Hearing date: 26 April 1988
Judgment date: 11 November 1988


Judgment by:
McHugh JA

In an action in the Common Law Division, Smart J held that Empirnall Holdings Pty Ltd (Empirnall) was indebted to Machon Paull Partners Pty Ltd (Machon) in the sum of $83,542.72 under an oral contract for the construction of a building at Crows Nest. His Honour found that Empirnall had agreed to pay to Machon "the costs of the works plus 12.5 per cent and to make reasonable progress payments with a completion time of eighteen weeks subject to good weather, all proper extensions and prompt payment of progress claims". Empirnall appealed to this Court against his Honour's order but at the commencement of the hearing withdrew the appeal. However, Machon has cross-appealed against the finding of his Honour that the contract between the parties was an open oral contract. It contends that their relationship was governed by the terms and conditions contained in a written document forwarded to a property consultant and by him to Empirnall. If the contention of Machon is correct, the only difference in the result of the litigation will be that the moneys owing by Empirnall will be a charge on the land. The apparent financial position of Empirnall makes the difference a matter of practical importance.

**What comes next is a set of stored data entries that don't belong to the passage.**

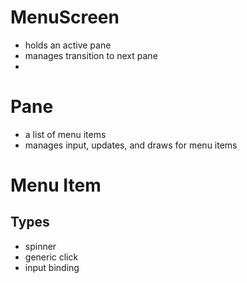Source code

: # MenuScreen
- holds an active pane
- manages transition to next pane 
- 


# Pane 
- a list of menu items 
- manages input, updates, and draws for menu items 


# Menu Item

## Types 
  - spinner 
  - generic click
  - input binding 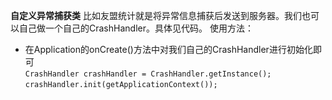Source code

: **自定义异常捕获类**
比如友盟统计就是将异常信息捕获后发送到服务器。我们也可以自己做一个自己的CrashHandler。具体见代码。
使用方法：
- 在Application的onCreate()方法中对我们自己的CrashHandler进行初始化即可  
	`CrashHandler crashHandler = CrashHandler.getInstance();`  
    `crashHandler.init(getApplicationContext());`
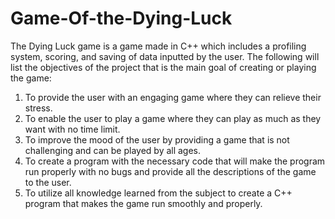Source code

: # Game-Of-the-Dying-Luck

The Dying Luck game is a game made in C++ which includes a profiling system, scoring,
and saving of data inputted by the user. The following will list the objectives of the project that is
the main goal of creating or playing the game:
1. To provide the user with an engaging game where they can relieve their stress.
2. To enable the user to play a game where they can play as much as they want with no time
limit.
3. To improve the mood of the user by providing a game that is not challenging and can be
played by all ages.
4. To create a program with the necessary code that will make the program run properly with
no bugs and provide all the descriptions of the game to the user.
5. To utilize all knowledge learned from the subject to create a C++ program that makes the
game run smoothly and properly.
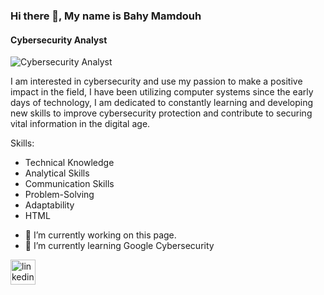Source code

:### Hi there 👋, My name is Bahy Mamdouh
#### Cybersecurity Analyst
![Cybersecurity Analyst](https://blog.nettconn.net/hubfs/Imported%20sitepage%20images/hero-wfh-cybersecurity.png)

I am interested in cybersecurity and use my passion to make a positive impact in the field, I have been utilizing computer systems since the early days of technology, I am dedicated to constantly learning and developing new skills to improve cybersecurity protection and contribute to securing vital information in the digital age.

Skills: 
* Technical Knowledge
* Analytical Skills
* Communication Skills
* Problem-Solving
* Adaptability
* HTML

- 🔭 I’m currently working on this page. 
- 🌱 I’m currently learning Google Cybersecurity  


[<img src='https://cdn.jsdelivr.net/npm/simple-icons@3.0.1/icons/linkedin.svg' alt='linkedin' height='40'>](https://www.linkedin.com/in/bahy-mamdouh)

The question in the appeal is whether, by reason of a letter forwarded to a property consultant who was employed by Empirnall, the terms and conditions of the document governed the relationship of the parties notwithstanding that the consultant informed Machon that the controller of Empirnall"does not sign contracts". This question must be determined in accordance with the law of contract's doctrine of offer and acceptance. At the trial Machon neither pleaded nor attempted to prove that Empirnall was estopped from denying that it was bound by the terms of the document. In this Court Machon sought to amend its notice of cross-appeal to raise the estoppel issue. However, leave was refused upon the ground that the issues litigated at the trial did not cover all the evidence which would or might have been adduced if the issue of estoppel had been litigated at the trial: Coulton v Holcombe (1986) 162 CLR 1. One other matter should be noted, neither by its pleadings nor at the trial or on the cross-appeal did Empirnall raise the defence that a contract creating an interest in land must be in writing and signed by the person charged or his authorised agent: Conveyancing Act 1919, s 23C.

The evidence :

In April 1983, Empirnall purchased a building at 39 Hume Street, Crows Nest with the intention of redeveloping it. In late April 1983, Mr D L Abrahams, a property consultant employed by Empirnall to manage the development on its behalf, contacted Mr Machon, a director of Machon. He asked Mr Machon to prepare a report concerning the premises for presentation to his client. On 6 May 1983, Mr Machon gave Mr Abrahams a report which stated that the minimum expected time of construction would be eighteen weeks. At that meeting Mr Abrahams requested Mr Machon to produce sketch plans. The completed plans were delivered to Mr Abrahams on 13 May 1983. On that date Mr Abrahams asked Mr Machon to undertake drawings for the purpose of obtaining development and building approval. Machon agreed to do so for a fee of $6,000. On 16 May 1983, a meeting took place between Mr Abrahams, Mr Machon and Mr Paull, another director of Machon and Mr Eric Jury, a director and controller of Empirnall. No copy of the report of 6 May 1983 or any sketch plans were produced. Mr Machon explained that Machon acted as a project manager and undertook building and architectural works and had undertaken a similar project in Parramatta on a cost plus basis. He said that he would be interested in undertaking the Hume Street project on the same basis.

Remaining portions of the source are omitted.